Molyneux’s firm surveyed 1,015 early and Election Day voters by telephone for the AFL-CIO. One finding in particular might have the most far-reaching consequence for next year: The poll reported that 61 percent of white non-college voters opposed the new law.


That demographic has confounded Democrats of late, and has always been a weak spot for President Obama. Last year, 63 percent of non-college whites supported Republican House candidates, according to exit polls. In Ohio, 54 percent of them backed Kasich as he narrowly unseated the incumbent, Democratic Gov. Ted Strickland.

That means that in exactly one year, blue-collar whites had a 36-point swing against an initiative backed by a governor they helped to put in office. If Democrats and Obama can come close to replicating that shift next year, they would easily triumph in a state that is a key to every presidential election. No Republican has ever won the White House without winning Ohio.

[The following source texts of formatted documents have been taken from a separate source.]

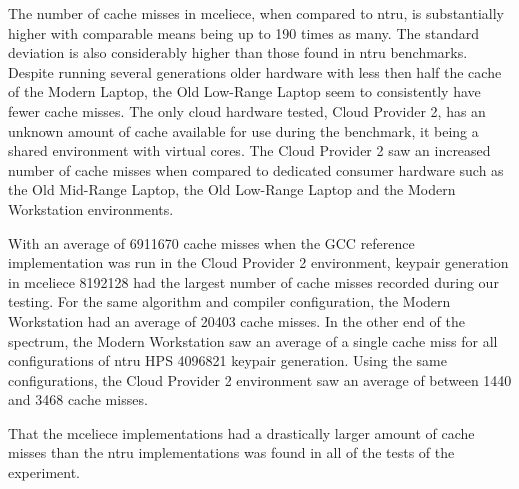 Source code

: The number of cache misses in \gls{mceliece}, when compared to \gls{ntru}, is substantially higher with comparable means being up to 190 times as many. The standard deviation is also considerably higher than those found in \gls{ntru} benchmarks. Despite running several generations older hardware with less then half the cache of the Modern Laptop, the Old Low-Range Laptop seem to consistently have fewer cache misses. The only cloud hardware tested, Cloud Provider 2, has an unknown amount of cache available for use during the benchmark, it being a shared environment with virtual cores. The Cloud Provider 2 saw an increased number of cache misses when compared to dedicated consumer hardware such as the Old Mid-Range Laptop, the Old Low-Range Laptop and the Modern Workstation environments.



With an average of 6911670 cache misses when the GCC reference implementation was run in the Cloud Provider 2 environment, keypair generation in \gls{mceliece} 8192128 had the largest number of cache misses recorded during our testing. For the same algorithm and compiler configuration, the Modern Workstation had an average of 20403 cache misses. In the other end of the spectrum, the Modern Workstation saw an average of a single cache miss for all configurations of \gls{ntru} HPS 4096821 keypair generation. Using the same configurations, the Cloud Provider 2 environment saw an average of between 1440 and 3468 cache misses. 

That the \gls{mceliece} implementations had a drastically larger amount of cache misses than the \gls{ntru} implementations was found in all of the tests of the experiment.

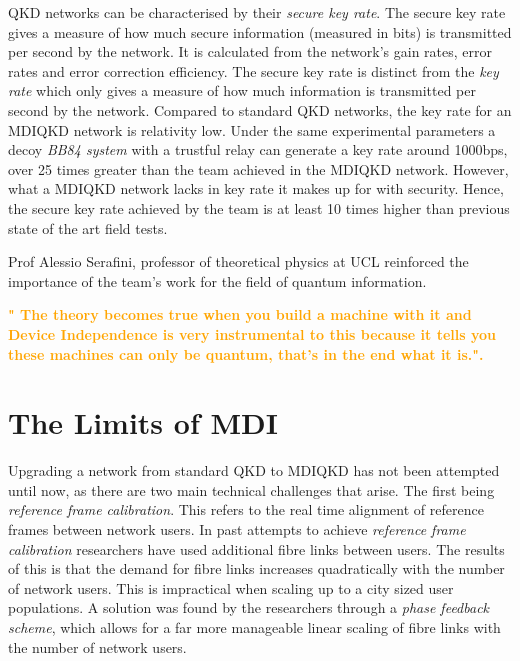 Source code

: \documentclass[journal]{vgtc}
\begin{document}
QKD networks can be characterised by their \textit{secure key rate}.  The secure key rate gives a measure of how much secure information (measured in bits) is transmitted per second by the network. It is calculated from the network's gain rates, error rates and error correction efficiency. The secure key rate is distinct from the \textit{key rate} which only gives a measure of how much information is transmitted per second by the network. Compared to standard QKD networks, the key rate for an MDIQKD network is relativity low. Under the same experimental parameters a decoy \textit{BB84 system} with a trustful relay can generate a key rate around 1000bps, over 25 times greater than the team achieved in the MDIQKD network. However, what a MDIQKD network lacks in key rate it makes up for with security. Hence, the secure key rate achieved by the team is at least 10 times higher than previous state of the art field tests.

\vspace{0.3cm}

\noindent Prof Alessio Serafini, professor of theoretical physics at UCL reinforced the importance of the team's work for the field of quantum information.

\vspace{0.3cm}

\textcolor{orange}{\textbf{" The theory becomes true when you build a machine with it and Device Independence is very instrumental to this because it tells you these machines can only be quantum, that's in the end what it is.".}}

\section{The Limits of MDI}

Upgrading a network from standard QKD to MDIQKD has not been attempted until now, as there are two main technical challenges that arise. The first being \textit{reference frame calibration}. This refers to the real time alignment of reference frames between network users. In past attempts to achieve \textit{reference frame calibration} researchers have used additional fibre links between users. The results of this is that the demand for fibre links increases quadratically with the number of network users. This is impractical when scaling up to a city sized user populations. A solution was found by the researchers through a \textit{phase feedback scheme}, which allows for a far more manageable linear scaling of fibre links with the number of network users.
\end{document}
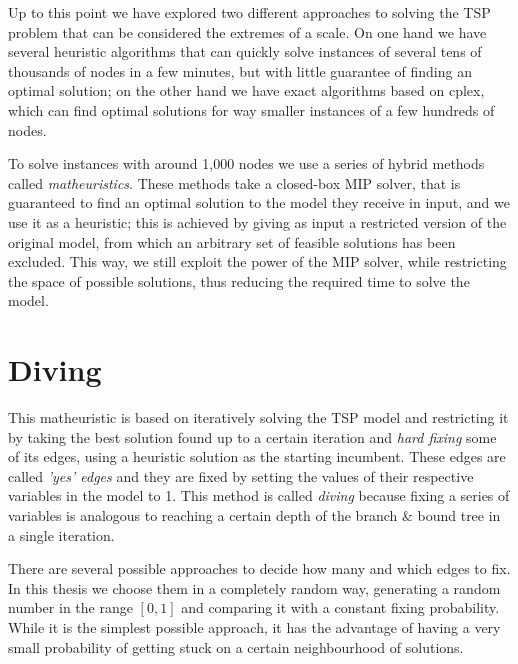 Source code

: Up to this point we have explored two different approaches to solving the TSP problem that can be considered the extremes of a scale. On one hand we have several heuristic algorithms that can quickly solve instances of several tens of thousands of nodes in a few minutes, but with little guarantee of finding an optimal solution; on the other hand we have exact algorithms based on cplex, which can find optimal solutions for way smaller instances of a few hundreds of nodes.

To solve instances with around 1,000 nodes we use a series of hybrid methods called \textit{matheuristics}. These methods take a closed-box MIP solver, that is guaranteed to find an optimal solution to the model they receive in input, and we use it as a heuristic; this is achieved by giving as input a restricted version of the original model, from which an arbitrary set of feasible solutions has been excluded. This way, we still exploit the power of the MIP solver, while restricting the space of possible solutions, thus reducing the required time to solve the model.

\section{Diving}

This matheuristic is based on iteratively solving the TSP model and restricting it by taking the best solution found up to a certain iteration and \textit{hard fixing} some of its edges, using a heuristic solution as the starting incumbent. These edges are called \textit{'yes' edges} and they are fixed by setting the values of their respective variables in the model to 1. This method is called \textit{diving} because fixing a series of variables is analogous to reaching a certain depth of the branch \& bound tree in a single iteration.

There are several possible approaches to decide how many and which edges to fix. In this thesis we choose them in a completely random way, generating a random number in the range $[0,1]$ and comparing it with a constant fixing probability. While it is the simplest possible approach, it has the advantage of having a very small probability of getting stuck on a certain neighbourhood of solutions.

\FloatBarrier
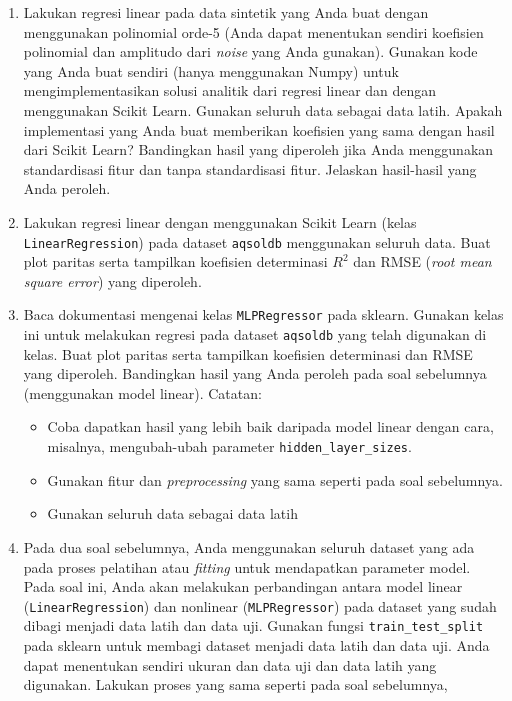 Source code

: \documentclass[a4paper,11pt]{article} %
\newcommand{\pyinline}[1]{\texttt{#1}}
\begin{document}
\begin{enumerate}
%
%
\item Lakukan regresi linear pada data sintetik yang Anda buat dengan
menggunakan polinomial orde-5 (Anda dapat menentukan sendiri koefisien
polinomial dan amplitudo dari \textit{noise} yang Anda gunakan).
Gunakan kode yang Anda buat sendiri (hanya menggunakan Numpy)
untuk mengimplementasikan
solusi analitik dari regresi linear dan dengan menggunakan Scikit Learn.
Gunakan seluruh data sebagai data latih.
Apakah implementasi yang Anda buat memberikan
koefisien yang sama dengan hasil dari Scikit Learn? Bandingkan hasil yang diperoleh
jika Anda menggunakan standardisasi fitur dan tanpa standardisasi fitur. Jelaskan
hasil-hasil yang Anda peroleh.
%
%
\item Lakukan regresi linear dengan menggunakan Scikit Learn (kelas
\pyinline{LinearRegression}) pada dataset
\texttt{aqsoldb} menggunakan seluruh data. Buat plot paritas serta tampilkan
koefisien determinasi $R^{2}$ dan RMSE (\textit{root mean square error})
yang diperoleh.
%
%
\item Baca dokumentasi mengenai kelas \texttt{MLPRegressor} pada sklearn.
Gunakan kelas ini untuk melakukan regresi pada dataset \texttt{aqsoldb}
yang telah digunakan di kelas.
Buat plot paritas serta tampilkan
koefisien determinasi dan RMSE yang diperoleh. Bandingkan hasil yang Anda peroleh pada soal
sebelumnya (menggunakan model linear).
Catatan:
  \begin{itemize}
  \item Coba dapatkan hasil yang lebih baik daripada model linear dengan
  cara, misalnya, mengubah-ubah parameter \pyinline{hidden_layer_sizes}.
  \item Gunakan fitur dan \textit{preprocessing} yang sama seperti pada
  soal sebelumnya.
  \item Gunakan seluruh data sebagai data latih
  \end{itemize}
%
%
\item Pada dua soal sebelumnya, Anda menggunakan seluruh dataset yang ada pada
proses pelatihan atau \textit{fitting} untuk mendapatkan parameter model.
Pada soal ini, Anda akan melakukan perbandingan antara model linear
(\pyinline{LinearRegression}) dan nonlinear (\pyinline{MLPRegressor}) pada
dataset yang sudah dibagi menjadi data latih dan data uji. Gunakan
fungsi \pyinline{train_test_split} pada sklearn untuk membagi dataset menjadi
data latih dan data uji. Anda dapat menentukan sendiri ukuran dan data uji dan
data latih yang digunakan. Lakukan proses yang sama seperti pada soal sebelumnya,

\end{enumerate}
\end{document}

Labor unions are vowing to harness Tuesday’s momentum. Earlier this year, Trumka announced plans to build a robust political organization to operate in an array of important states, and Ohio was the first test case of his new agenda. The organization built this year will stay in place through 2012 and beyond, a significant difference from years past.

“A year ago, just like three and five years ago, everyone was packing up and going home,” said one labor official.

Even as Democrats gloated about the victory, Republicans—publicly at least—claimed to be unperturbed. The Ohio race was a more important fight for liberals than conservatives, GOP strategists said, and the amount of resources that unions invested into the battle was far greater than what they can manage in a national election.  

“There was no single touchstone to motivate Republicans to raise money, spend money, and win,” said Rick Wilson, a Republican strategist. “I think you’re going to see in the general election picture the opportunity to defeat Barack Obama is important.”

Wilson added that white non-college voters might have swung against the collective-bargaining bill, but that doesn’t mean they’ll support Obama.

“That demographic hates Obama with a burning passion,” he said.

Republicans also point to the success the party had in Wisconsin, where Democrats tried to make an election issue of another contentious bill to limit public employees' collective bargaining rights, but the GOP turned back a recall effort to reclaim the state Senate and won a symbolic state Supreme Court race. Next year’s presidential battle will hinge on Obama’s handling of the economy and other national initiatives he’s pushed, like the health care law, said Greg Mueller, a GOP strategist.

“I think election is going to be more about 'Obamacare' and size and role of government … than the issue of collective bargaining,” he said.